Na opinião de Eduardo Meira, antes de tudo, "era preciso fortalecer as estruturas locais, o que nem sempre sucede. "O que é que as câmaras municipais querem? Regeneração urbana, mudar ruas, espaços físicos, mudar as fachadas, arranjos arquitectónicos.

Depois muitas vezes criam-se estruturas que são difíceis de suportar, faltam conteúdos para meter lá dentro. Na minha perspeciva, é preferivel ter capacidade financeira para intervir e distribuir ao longo de 7 a 10 anos nas estruturas da cidade, e depois a seguir vem o evento".
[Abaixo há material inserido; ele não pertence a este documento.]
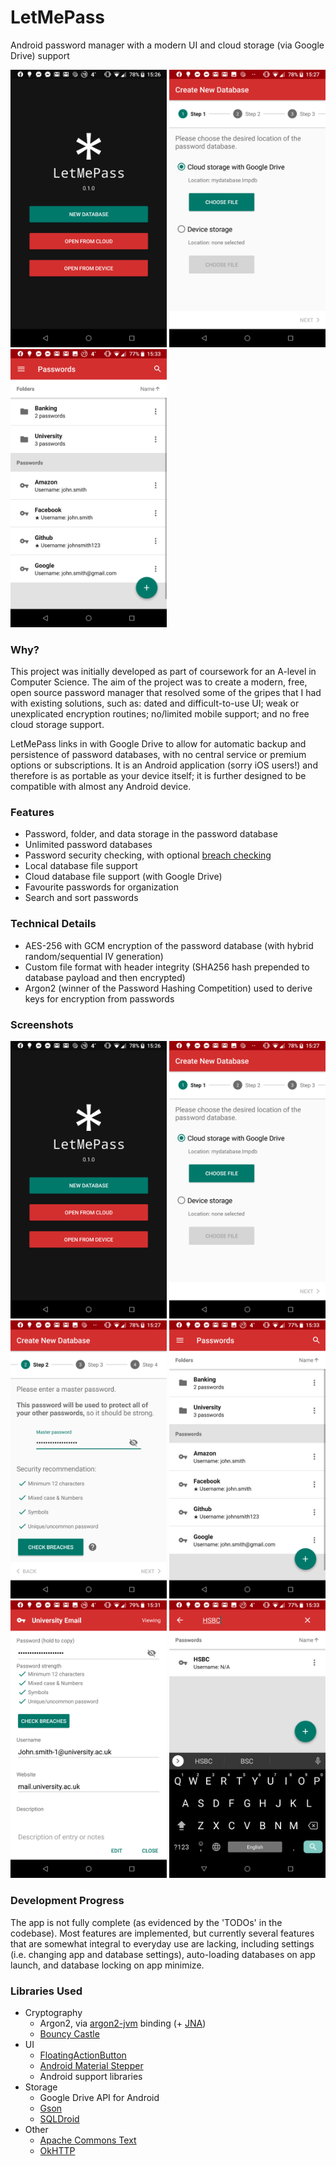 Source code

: # LetMePass

Android password manager with a modern UI and cloud storage (via Google Drive) support

<a href="screenshots/intro-screen.png"><img width="250" src="screenshots/intro-screen.png" alt="Intro screen" /></a> <a href="screenshots/creation-step-1.png"><img width="250" src="screenshots/creation-step-1.png" alt="Creation screen" /></a> <a href="screenshots/main-list.png"><img width="250" src="screenshots/main-list.png" alt="Passwords screen" /></a>

### Why?
This project was initially developed as part of coursework for an A-level in Computer Science. The aim of the project was to create a modern, free, open source password manager that resolved some of the gripes that I had with existing solutions, such as: dated and difficult-to-use UI; weak or unexplicated encryption routines; no/limited mobile support; and no free cloud storage support.

LetMePass links in with Google Drive to allow for automatic backup and persistence of password databases, with no central service or premium options or subscriptions. It is an Android application (sorry iOS users!) and therefore is as portable as your device itself; it is further designed to be compatible with almost any Android device.

### Features
- Password, folder, and data storage in the password database
- Unlimited password databases
- Password security checking, with optional [breach checking](https://haveibeenpwned.com/Passwords)
- Local database file support
- Cloud database file support (with Google Drive)
- Favourite passwords for organization
- Search and sort passwords

### Technical Details
- AES-256 with GCM encryption of the password database (with hybrid random/sequential IV generation)
- Custom file format with header integrity (SHA256 hash prepended to database payload and then encrypted)
- Argon2 (winner of the Password Hashing Competition) used to derive keys for encryption from passwords

### Screenshots
<a href="screenshots/intro-screen.png"><img width="250" src="screenshots/intro-screen.png" alt="Intro screen" /></a>
<a href="screenshots/creation-step-1.png"><img width="250" src="screenshots/creation-step-1.png" alt="Creation screen step 1" /></a>
<a href="screenshots/creation-step-2.png"><img width="250" src="screenshots/creation-step-2.png" alt="Creation screen step 2" /></a>
<a href="screenshots/main-list.png"><img width="250" src="screenshots/main-list.png" alt="Passwords screen" /></a>
<a href="screenshots/main-password.png"><img width="250" src="screenshots/main-password.png" alt="Password viewing screen" /></a>
<a href="screenshots/main-search.png"><img width="250" src="screenshots/main-search.png" alt="Search functionality" /></a>

### Development Progress
The app is not fully complete (as evidenced by the 'TODOs' in the codebase). Most features are implemented, but currently several features that are somewhat integral to everyday use are lacking, including settings (i.e. changing app and database settings), auto-loading databases on app launch, and database locking on app minimize.

### Libraries Used
- Cryptography
  * Argon2, via [argon2-jvm](https://github.com/phxql/argon2-jvm) binding (+ [JNA](https://github.com/java-native-access/jna))
  * [Bouncy Castle](https://www.bouncycastle.org/)
- UI
  * [FloatingActionButton](https://github.com/futuresimple/android-floating-action-button)
  * [Android Material Stepper](https://github.com/stepstone-tech/android-material-stepper)
  * Android support libraries
- Storage
  * Google Drive API for Android
  * [Gson](https://github.com/google/gson)
  * [SQLDroid](https://github.com/google/gson)
- Other
  * [Apache Commons Text](https://commons.apache.org/proper/commons-text/)
  * [OkHTTP](https://square.github.io/okhttp/)
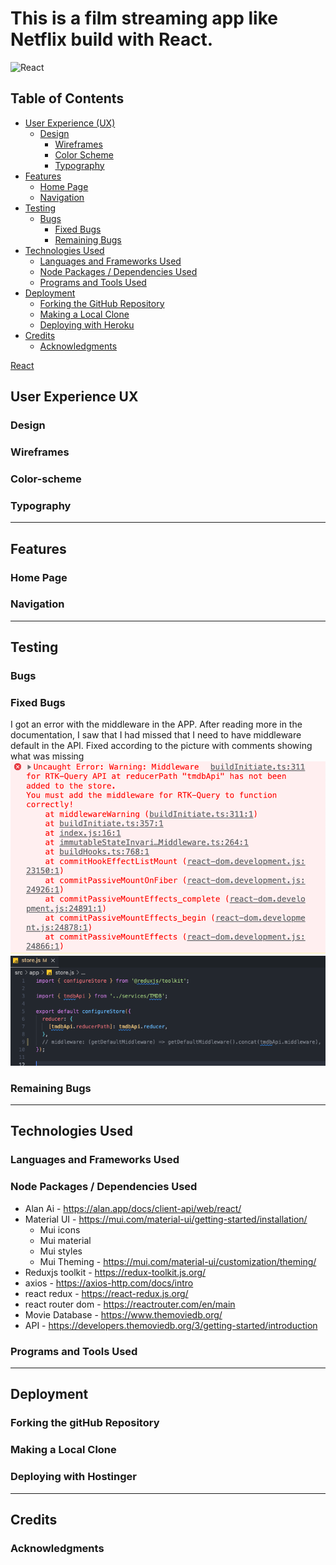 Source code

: # This is a film streaming app like Netflix build with React.

![React](https://skillicons.dev/icons?i=react)

## Table of Contents

- [User Experience (UX)](#user-experience-ux)
  - [Design](#design)
    - [Wireframes](#wireframes)
    - [Color Scheme](#color-scheme)
    - [Typography](#typography)
- [Features](#features)
  - [Home Page](#home-page)
  - [Navigation](#navigation)
- [Testing](#testing)
  - [Bugs](#bugs)
    - [Fixed Bugs](#fixed-bugs)
    - [Remaining Bugs](#remaining-bugs)
- [Technologies Used](#technologies-used)
  - [Languages and Frameworks Used](#languages-and-frameworks-used)
  - [Node Packages / Dependencies Used](#node-packages--dependencies-used)
  - [Programs and Tools Used](#programs-and-tools-used)
- [Deployment](#deployment)
  - [Forking the GitHub Repository](#forking-the-github-repository)
  - [Making a Local Clone](#making-a-local-clone)
  - [Deploying with Heroku](#deploying-with-heroku)
- [Credits](#credits)
  - [Acknowledgments](#acknowledgments)

[React](https://reactjs.org/)



## User Experience UX

### Design
### Wireframes
### Color-scheme



### Typography

<hr>

## Features

### Home Page
### Navigation

<hr>

## Testing

### Bugs
### Fixed Bugs

I got an error with the middleware in the APP. After reading more in the documentation, I saw that I had missed that I need to have middleware default in the API. Fixed according to the picture with comments showing what was missing
![Middleware API](docs/image/bug-api.png)
![Middleware API](docs/image/bug-fix-api.png)



### Remaining Bugs


<hr>

## Technologies Used

### Languages and Frameworks Used
### Node Packages / Dependencies Used
- Alan Ai - https://alan.app/docs/client-api/web/react/
- Material UI - https://mui.com/material-ui/getting-started/installation/
  - Mui icons
  - Mui material
  - Mui styles
  - Mui Theming - https://mui.com/material-ui/customization/theming/
- Reduxjs toolkit - https://redux-toolkit.js.org/
- axios - https://axios-http.com/docs/intro
- react redux - https://react-redux.js.org/
- react router dom - https://reactrouter.com/en/main
- Movie Database - https://www.themoviedb.org/
 - API - https://developers.themoviedb.org/3/getting-started/introduction

### Programs and Tools Used

<hr>

## Deployment

### Forking the gitHub Repository
### Making a Local Clone
### Deploying with Hostinger

<hr>

## Credits
### Acknowledgments

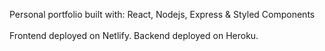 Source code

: Personal portfolio built with: React, Nodejs, Express & Styled Components
<br/>
<br/>
Frontend deployed on Netlify. Backend deployed on Heroku.
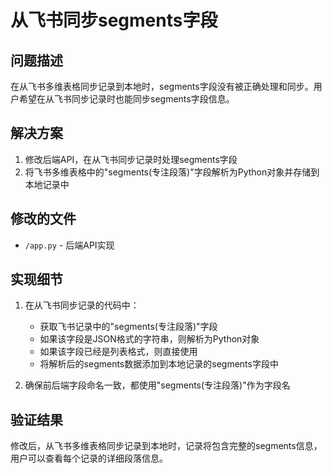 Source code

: # 从飞书同步segments字段

## 问题描述
在从飞书多维表格同步记录到本地时，segments字段没有被正确处理和同步。用户希望在从飞书同步记录时也能同步segments字段信息。

## 解决方案
1. 修改后端API，在从飞书同步记录时处理segments字段
2. 将飞书多维表格中的"segments(专注段落)"字段解析为Python对象并存储到本地记录中

## 修改的文件
- `/app.py` - 后端API实现

## 实现细节
1. 在从飞书同步记录的代码中：
   - 获取飞书记录中的"segments(专注段落)"字段
   - 如果该字段是JSON格式的字符串，则解析为Python对象
   - 如果该字段已经是列表格式，则直接使用
   - 将解析后的segments数据添加到本地记录的segments字段中

2. 确保前后端字段命名一致，都使用"segments(专注段落)"作为字段名

## 验证结果
修改后，从飞书多维表格同步记录到本地时，记录将包含完整的segments信息，用户可以查看每个记录的详细段落信息。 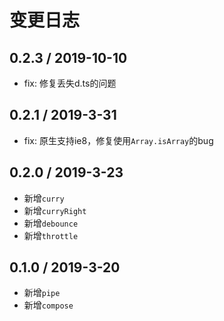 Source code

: # 变更日志

## 0.2.3 / 2019-10-10

- fix: 修复丢失d.ts的问题

## 0.2.1 / 2019-3-31

- fix: 原生支持ie8，修复使用`Array.isArray`的bug

## 0.2.0 / 2019-3-23

- 新增`curry`
- 新增`curryRight`
- 新增`debounce`
- 新增`throttle`

## 0.1.0 / 2019-3-20

- 新增`pipe`
- 新增`compose`
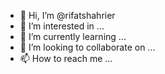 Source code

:- 👋 Hi, I’m @rifatshahrier
- 👀 I’m interested in ...
- 🌱 I’m currently learning ...
- 💞️ I’m looking to collaborate on ...
- 📫 How to reach me ...

<!---
rifatshahrier/rifatshahrier is a ✨ special ✨ repository because its `README.md` (this file) appears on your GitHub profile.
You can click the Preview link to take a look at your changes.
--->
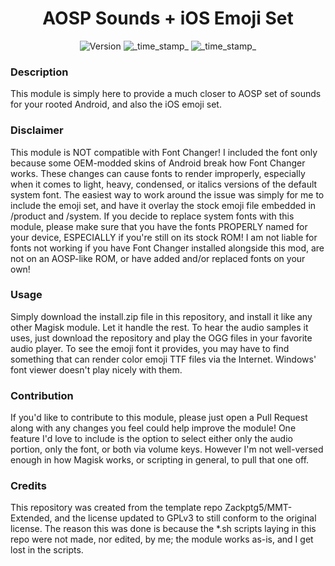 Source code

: <h1 align="center">AOSP Sounds + iOS Emoji Set</h1>

<div align="center">
  <!-- Version -->
    <img src="https://img.shields.io/badge/Version-v1.0-blue.svg?longCache=true&style=popout-square"
      alt="Version" />
  <!-- Last Updated -->
    <img src="https://img.shields.io/badge/Updated-October 25, 2023-green.svg?longCache=true&style=flat-square"
      alt="_time_stamp_" />
  <!-- Min Magisk -->
    <img src="https://img.shields.io/badge/MinMagisk-20.4-red.svg?longCache=true&style=flat-square"
      alt="_time_stamp_" /></div>

### Description
This module is simply here to provide a much closer to AOSP set of sounds for your rooted Android, and also the iOS emoji set.

### Disclaimer
This module is NOT compatible with Font Changer! I included the font only because some OEM-modded skins of Android break how Font Changer works.
These changes can cause fonts to render improperly, especially when it comes to light, heavy, condensed, or italics versions of the default system font.
The easiest way to work around the issue was simply for me to include the emoji set, and have it overlay the stock emoji file embedded in /product and /system.
If you decide to replace system fonts with this module, please make sure that you have the fonts PROPERLY named for your device, ESPECIALLY if you're still on its stock ROM!
I am not liable for fonts not working if you have Font Changer installed alongside this mod, are not on an AOSP-like ROM, or have added and/or replaced fonts on your own!

### Usage
Simply download the install.zip file in this repository, and install it like any other Magisk module. Let it handle the rest.
To hear the audio samples it uses, just download the repository and play the OGG files in your favorite audio player.
To see the emoji font it provides, you may have to find something that can render color emoji TTF files via the Internet. Windows' font viewer doesn't play nicely with them.

### Contribution
If you'd like to contribute to this module, please just open a Pull Request along with any changes you feel could help improve the module! One feature I'd love to include is the option to select either only the audio portion, only the font, or both via volume keys. However I'm not well-versed enough in how Magisk works, or scripting in general, to pull that one off.

### Credits
This repository was created from the template repo Zackptg5/MMT-Extended, and the license updated to GPLv3 to still conform to the original license. The reason this was done is because the *.sh scripts laying in this repo were not made, nor edited, by me; the module works as-is, and I get lost in the scripts.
A obra emblemática de Guimarães 2012 é a Plataforma das Artes e da Criatividade, que alguns vêem a escorregar para o vazio, por escassez de actividade ou inconsistência na ocupação (o principal foco de dinamismo continua a ser o Centro Cultural Vila Flor, que já existe desde 2005).

Mas a festa foi grande e à grande, ao longo de ano e meio, contada em várias dezenas de milhões de euros, entre programação, novos equipamentos e reabilitação de imóveis. Houve atrasos nos pagamentos aos artistas, demissões na cúpula da equipa de administração, ameaças de um programa paralelo pelas associações da cidade e até comandante da GNR destituído.

Mas a contrapartida, mesmo com projectos ainda por fechar e edifícios ainda à espera de uso, é a memória do momento em que a cidade inteira abraçou o estatuto de Capital Europeia da Cultura, com praças cheias, espectáculos lotados e a procura turística a bater recordes.

"A grande razão do sucesso terá sido mesmo a envolvência da população de Guimarães, aquele bairrismo que temos em relação à nossa cidade, que neste tipo de concretizações é extremamente importante", diz Jorge Castelar, da associação cultural Ó da Casa.

Volvido este tempo, "a dimensão mais visivel é a de uma série de equipamentos de excelente qualidade que ficaram", e também, salienta, um acréscimo na dinâmica cultural e na qualidade dos eventos que por ali acontecem. A formação de públicos parece ter funcionado e há hoje mais interesse pelas coisas da cultura.